Il ragazzino, che gioca in provincia di Brescia e non ha nome perché va protetto, a differenza dell’illustre collega non ha distribuito testate né calcioni, ma c’è rimasto male abbastanza da farsi venire i lucciconi agli occhi e decidere che per lui così bastava, che non se la sentiva di continuare la partita e voleva uscire dal campo. L’allenatore, da bravo allenatore, prima ha convinto il suo giocatore in erba a finire il suo compito senza dar peso alle offese, ma poi ha rimuginato sulla questione chiedendosi che cosa potesse fare di veramente utile, nel suo ruolo, per rafforzare il messaggio e perché quel ragazzino si sentisse meno solo con il suo problema e perché gli altri (avversari e compagni) capissero che a parole si può far male davvero e che in una partita di pallone non vale proprio tutto.

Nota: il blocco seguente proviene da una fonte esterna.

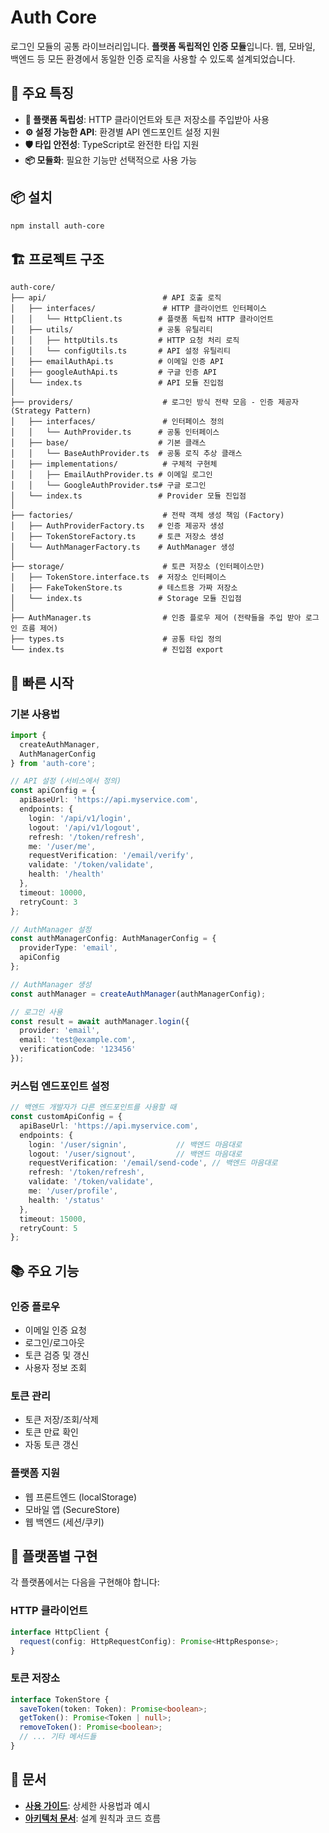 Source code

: # Auth Core

로그인 모듈의 공통 라이브러리입니다. **플랫폼 독립적인 인증 모듈**입니다. 웹, 모바일, 백엔드 등 모든 환경에서 동일한 인증 로직을 사용할 수 있도록 설계되었습니다.

## 🚀 주요 특징

- **🔧 플랫폼 독립성**: HTTP 클라이언트와 토큰 저장소를 주입받아 사용
- **⚙️ 설정 가능한 API**: 환경별 API 엔드포인트 설정 지원
- **🛡️ 타입 안전성**: TypeScript로 완전한 타입 지원
- **📦 모듈화**: 필요한 기능만 선택적으로 사용 가능

## 📦 설치

```bash
npm install auth-core
```

## 🏗️ 프로젝트 구조

```
auth-core/
├── api/                          # API 호출 로직
│   ├── interfaces/               # HTTP 클라이언트 인터페이스
│   │   └── HttpClient.ts        # 플랫폼 독립적 HTTP 클라이언트
│   ├── utils/                   # 공통 유틸리티
│   │   ├── httpUtils.ts         # HTTP 요청 처리 로직
│   │   └── configUtils.ts       # API 설정 유틸리티
│   ├── emailAuthApi.ts          # 이메일 인증 API
│   ├── googleAuthApi.ts         # 구글 인증 API
│   └── index.ts                 # API 모듈 진입점
│
├── providers/                    # 로그인 방식 전략 모음 - 인증 제공자 (Strategy Pattern)
│   ├── interfaces/               # 인터페이스 정의
│   │   └── AuthProvider.ts      # 공통 인터페이스
│   ├── base/                    # 기본 클래스
│   │   └── BaseAuthProvider.ts  # 공통 로직 추상 클래스
│   ├── implementations/          # 구체적 구현체
│   │   ├── EmailAuthProvider.ts # 이메일 로그인
│   │   └── GoogleAuthProvider.ts# 구글 로그인
│   └── index.ts                 # Provider 모듈 진입점
│
├── factories/                    # 전략 객체 생성 책임 (Factory)
│   ├── AuthProviderFactory.ts   # 인증 제공자 생성
│   ├── TokenStoreFactory.ts     # 토큰 저장소 생성
│   └── AuthManagerFactory.ts    # AuthManager 생성
│
├── storage/                      # 토큰 저장소 (인터페이스만)
│   ├── TokenStore.interface.ts  # 저장소 인터페이스
│   ├── FakeTokenStore.ts        # 테스트용 가짜 저장소
│   └── index.ts                 # Storage 모듈 진입점
│
├── AuthManager.ts                # 인증 플로우 제어 (전략들을 주입 받아 로그인 흐름 제어)
├── types.ts                      # 공통 타입 정의
└── index.ts                      # 진입점 export
```

## 🎯 빠른 시작

### 기본 사용법

```typescript
import { 
  createAuthManager, 
  AuthManagerConfig 
} from 'auth-core';

// API 설정 (서비스에서 정의)
const apiConfig = {
  apiBaseUrl: 'https://api.myservice.com',
  endpoints: {
    login: '/api/v1/login',
    logout: '/api/v1/logout',
    refresh: '/token/refresh',
    me: '/user/me',
    requestVerification: '/email/verify',
    validate: '/token/validate',
    health: '/health'
  },
  timeout: 10000,
  retryCount: 3
};

// AuthManager 설정
const authManagerConfig: AuthManagerConfig = {
  providerType: 'email',
  apiConfig
};

// AuthManager 생성
const authManager = createAuthManager(authManagerConfig);

// 로그인 사용
const result = await authManager.login({
  provider: 'email',
  email: 'test@example.com',
  verificationCode: '123456'
});
```

### 커스텀 엔드포인트 설정

```typescript
// 백엔드 개발자가 다른 엔드포인트를 사용할 때
const customApiConfig = {
  apiBaseUrl: 'https://api.myservice.com',
  endpoints: {
    login: '/user/signin',           // 백엔드 마음대로
    logout: '/user/signout',         // 백엔드 마음대로
    requestVerification: '/email/send-code', // 백엔드 마음대로
    refresh: '/token/refresh',
    validate: '/token/validate',
    me: '/user/profile',
    health: '/status'
  },
  timeout: 15000,
  retryCount: 5
};
```

## 📚 주요 기능

### 인증 플로우
- 이메일 인증 요청
- 로그인/로그아웃
- 토큰 검증 및 갱신
- 사용자 정보 조회

### 토큰 관리
- 토큰 저장/조회/삭제
- 토큰 만료 확인
- 자동 토큰 갱신

### 플랫폼 지원
- 웹 프론트엔드 (localStorage)
- 모바일 앱 (SecureStore)
- 웹 백엔드 (세션/쿠키)

## 🔌 플랫폼별 구현

각 플랫폼에서는 다음을 구현해야 합니다:

### HTTP 클라이언트
```typescript
interface HttpClient {
  request(config: HttpRequestConfig): Promise<HttpResponse>;
}
```

### 토큰 저장소
```typescript
interface TokenStore {
  saveToken(token: Token): Promise<boolean>;
  getToken(): Promise<Token | null>;
  removeToken(): Promise<boolean>;
  // ... 기타 메서드들
}
```

## 📖 문서

- **[사용 가이드](docs/USAGE_GUIDE.md)**: 상세한 사용법과 예시
- **[아키텍처 문서](docs/ARCHITECTURE.md)**: 설계 원칙과 코드 흐름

Si è convinto che un gesto simbolico, in questo caso, avrebbe funzionato meglio della più convincente delle prediche e, dopo una seduta dal barbiere, all’allenamento successivo si è presentato nello spogliatoio “pettinato” come il suo giocatore in difficoltà: capelli a zero e cuffia in testa: così quando si comincia a giocare i pelati ora sono due. Per farsi meglio capire da tutti ha anche spiegato ai suoi ragazzi che fare squadra a quell’età regala relazioni che durano per sempre e che i suoi migliori amici sono ancora oggi i ragazzi con cui giocava a calcio da bambino.
Se ci fosse una Panchina d’oro per allenatori giovanili e dilettanti, bisognerebbe proprio pensare a questo signore.